------ Listed entries

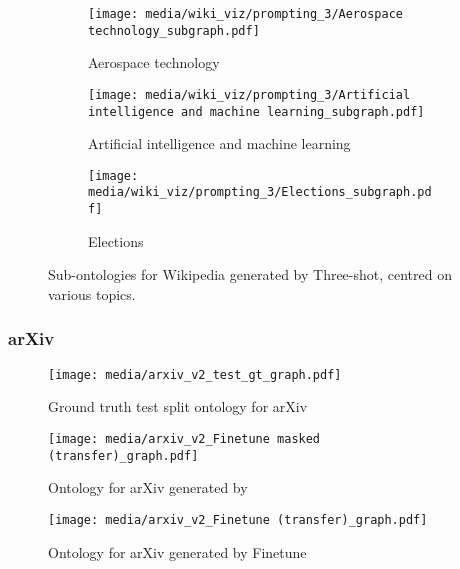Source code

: \begin{figure}[H]
    \centering
    \begin{subfigure}{0.9\textwidth}
    \centering
    \texttt{[image: media/wiki\_viz/prompting\_3/Aerospace technology\_subgraph.pdf]}
    \caption{Aerospace technology}
    \end{subfigure}
    \begin{subfigure}{1.0\textwidth}
    \centering
    \texttt{[image: media/wiki\_viz/prompting\_3/Artificial intelligence and machine learning\_subgraph.pdf]}
    \caption{Artificial intelligence and machine learning}
    \end{subfigure}
    \begin{subfigure}{1.0\textwidth}
    \centering
    \texttt{[image: media/wiki\_viz/prompting\_3/Elections\_subgraph.pdf]}
    \caption{Elections}
    \label{fig:3shot-wiki-samples-election}
    \end{subfigure}
    \caption{Sub-ontologies for Wikipedia generated by Three-shot, centred on various topics.}
\end{figure}

\subsubsection{arXiv}  \label{appendix:viz-arxiv}

\begin{figure}[h]
    \centering
    \texttt{[image: media/arxiv\_v2\_test\_gt\_graph.pdf]}
    \caption{Ground truth test split ontology for arXiv}
\end{figure}


\begin{figure}[h]
    \centering
    \texttt{[image: media/arxiv\_v2\_Finetune masked (transfer)\_graph.pdf]}
    \caption{Ontology for arXiv generated by \name}
    \label{fig:ollm-arxiv}
\end{figure}


\begin{figure}[h]
    \centering
    \texttt{[image: media/arxiv\_v2\_Finetune (transfer)\_graph.pdf]}
    \caption{Ontology for arXiv generated by Finetune}
\end{figure}

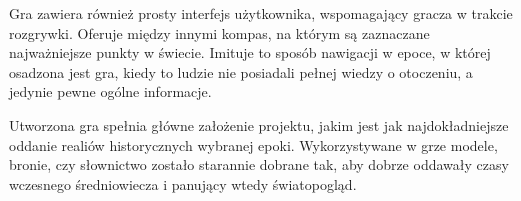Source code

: Gra zawiera również prosty interfejs użytkownika, wspomagający gracza w trakcie rozgrywki. Oferuje między innymi kompas,
na którym są zaznaczane najważniejsze punkty w świecie. Imituje to sposób nawigacji w epoce, w której osadzona jest gra,
kiedy to ludzie nie posiadali pełnej wiedzy o otoczeniu, a jedynie pewne ogólne informacje.

Utworzona gra spełnia główne założenie projektu, jakim jest jak najdokładniejsze oddanie realiów historycznych wybranej
epoki. Wykorzystywane w grze modele, bronie, czy słownictwo zostało starannie dobrane tak, aby dobrze oddawały
czasy wczesnego średniowiecza i panujący wtedy światopogląd.



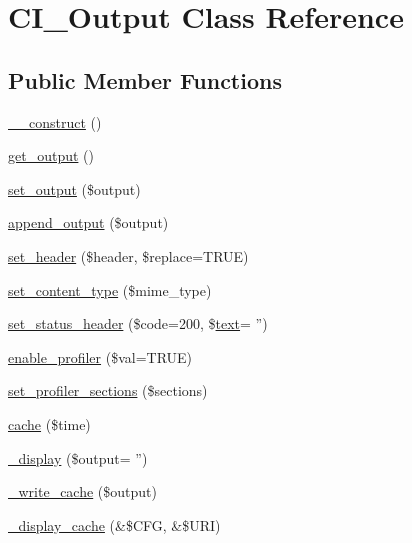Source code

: \hypertarget{class_c_i___output}{\section{C\-I\-\_\-\-Output Class Reference}
\label{class_c_i___output}
}
\subsection*{Public Member Functions}
\begin{DoxyCompactItemize}
\item 
\hyperlink{class_c_i___output_a095c5d389db211932136b53f25f39685}{\-\_\-\-\_\-construct} ()
\item 
\hyperlink{class_c_i___output_aa6c3f8688f804de4f1af8a462fffb922}{get\-\_\-output} ()
\item 
\hyperlink{class_c_i___output_afcff30d791a8006216f5c2fe93a95983}{set\-\_\-output} (\$output)
\item 
\hyperlink{class_c_i___output_a7c79b8239d6ecbba0c8fdd00bb619651}{append\-\_\-output} (\$output)
\item 
\hyperlink{class_c_i___output_a270389a1636faa81eda5ef3fa900ea25}{set\-\_\-header} (\$header, \$replace=T\-R\-U\-E)
\item 
\hyperlink{class_c_i___output_a7ab03763a8ef83963392436dc416be86}{set\-\_\-content\-\_\-type} (\$mime\-\_\-type)
\item 
\hyperlink{class_c_i___output_ae5416517aea15ac6c9136ce83002002f}{set\-\_\-status\-\_\-header} (\$code=200, \$\hyperlink{mathquill_8js_afd670572c010bca545fd3952276dd249}{text}= '')
\item 
\hyperlink{class_c_i___output_a7bd693db25952e1b074630f52ee67500}{enable\-\_\-profiler} (\$val=T\-R\-U\-E)
\item 
\hyperlink{class_c_i___output_ac5e50de443748cf3d356d29eba2caaaf}{set\-\_\-profiler\-\_\-sections} (\$sections)
\item 
\hyperlink{class_c_i___output_a6eae3cd828cf30926d44f1ab6011f939}{cache} (\$time)
\item 
\hyperlink{class_c_i___output_a16a22fa40f70c2b611fa9dd7e2a63ef1}{\-\_\-display} (\$output= '')
\item 
\hyperlink{class_c_i___output_a772aa9eb3f60f66fa194443ca0bdd8a4}{\-\_\-write\-\_\-cache} (\$output)
\item 
\hyperlink{class_c_i___output_acce78bdac02df9ab196a9c5939f6c4ab}{\-\_\-display\-\_\-cache} (\&\$C\-F\-G, \&\$U\-R\-I)
\end{DoxyCompactItemize}
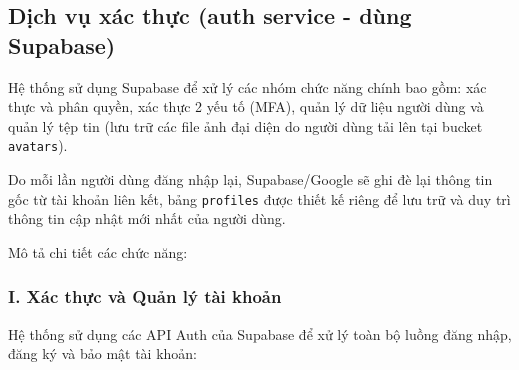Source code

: \subsection{Dịch vụ xác thực (auth service - dùng Supabase)}

Hệ thống sử dụng Supabase để xử lý các nhóm chức năng chính bao gồm: xác thực và phân quyền, xác thực 2 yếu tố (MFA), quản lý dữ liệu người dùng và quản lý tệp tin (lưu trữ các file ảnh đại diện do người dùng tải lên tại bucket \texttt{avatars}).

Do mỗi lần người dùng đăng nhập lại, Supabase/Google sẽ ghi đè lại thông tin gốc từ tài khoản liên kết, bảng \texttt{profiles} được thiết kế riêng để lưu trữ và duy trì thông tin cập nhật mới nhất của người dùng.

Mô tả chi tiết các chức năng:

\subsubsection{I. Xác thực và Quản lý tài khoản}

Hệ thống sử dụng các API Auth của Supabase để xử lý toàn bộ luồng đăng nhập, đăng ký và bảo mật tài khoản:

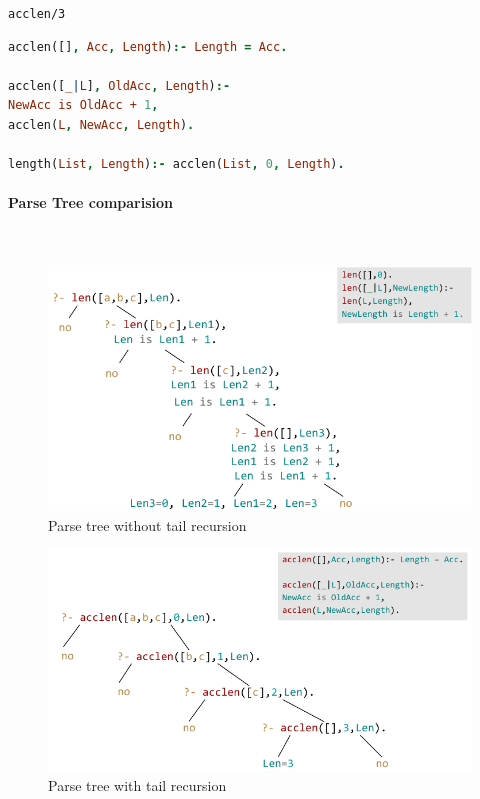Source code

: \lstinline|acclen/3|

\begin{lstlisting}[language=Prolog]
acclen([], Acc, Length):- Length = Acc.

acclen([_|L], OldAcc, Length):-
NewAcc is OldAcc + 1,
acclen(L, NewAcc, Length).

length(List, Length):- acclen(List, 0, Length).
\end{lstlisting}

\paragraph{Parse Tree comparision} \hfill \\

\begin{figure}[h]
	\centering
	\includegraphics[width=0.5\linewidth]{images/parse_tree_acclen_2}
	\caption{Parse tree without tail recursion}
	\label{fig:parsetreeacclen2}
\end{figure}

\begin{figure}[h]
\centering
\includegraphics[width=0.5\linewidth]{images/parse_tree_acclen_tail_recursion}
\caption{Parse tree with tail recursion}
\label{fig:parsetreeacclentailrecursion}
\end{figure}


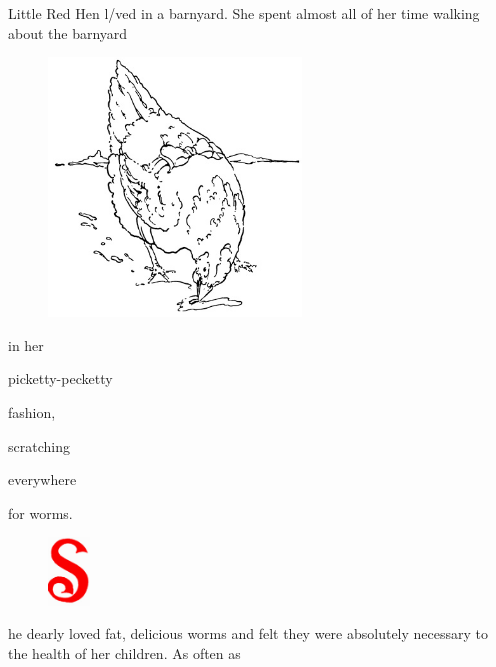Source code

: \documentclass[letterpaper, 10pt, openany]{memoir}
\begin{document}
Little Red Hen l/ved in a barnyard. She spent almost all of her time walking about the 
barnyard 

\vspace{\onelineskip}

\begin{figure}
	\includegraphics[width=0.6\textwidth]{image_005_2.jpg}
\end{figure}

in her

\vspace{\onelineskip}

picketty-pecketty

\vspace{\onelineskip}

fashion,

\vspace{\onelineskip}

scratching

\vspace{\onelineskip}

everywhere

\vspace{\onelineskip}

for worms.

\newpage
\begin{figure}
	\includegraphics[width=0.1\textwidth]{image_012_1.jpg}
\end{figure}

he dearly loved fat, delicious worms and felt they were absolutely necessary to the
health of her children. As often as
\end{document}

------------

_Description of the task_
Provide only the number of lines above that contain the word "header".

_Answer to the exercise_
2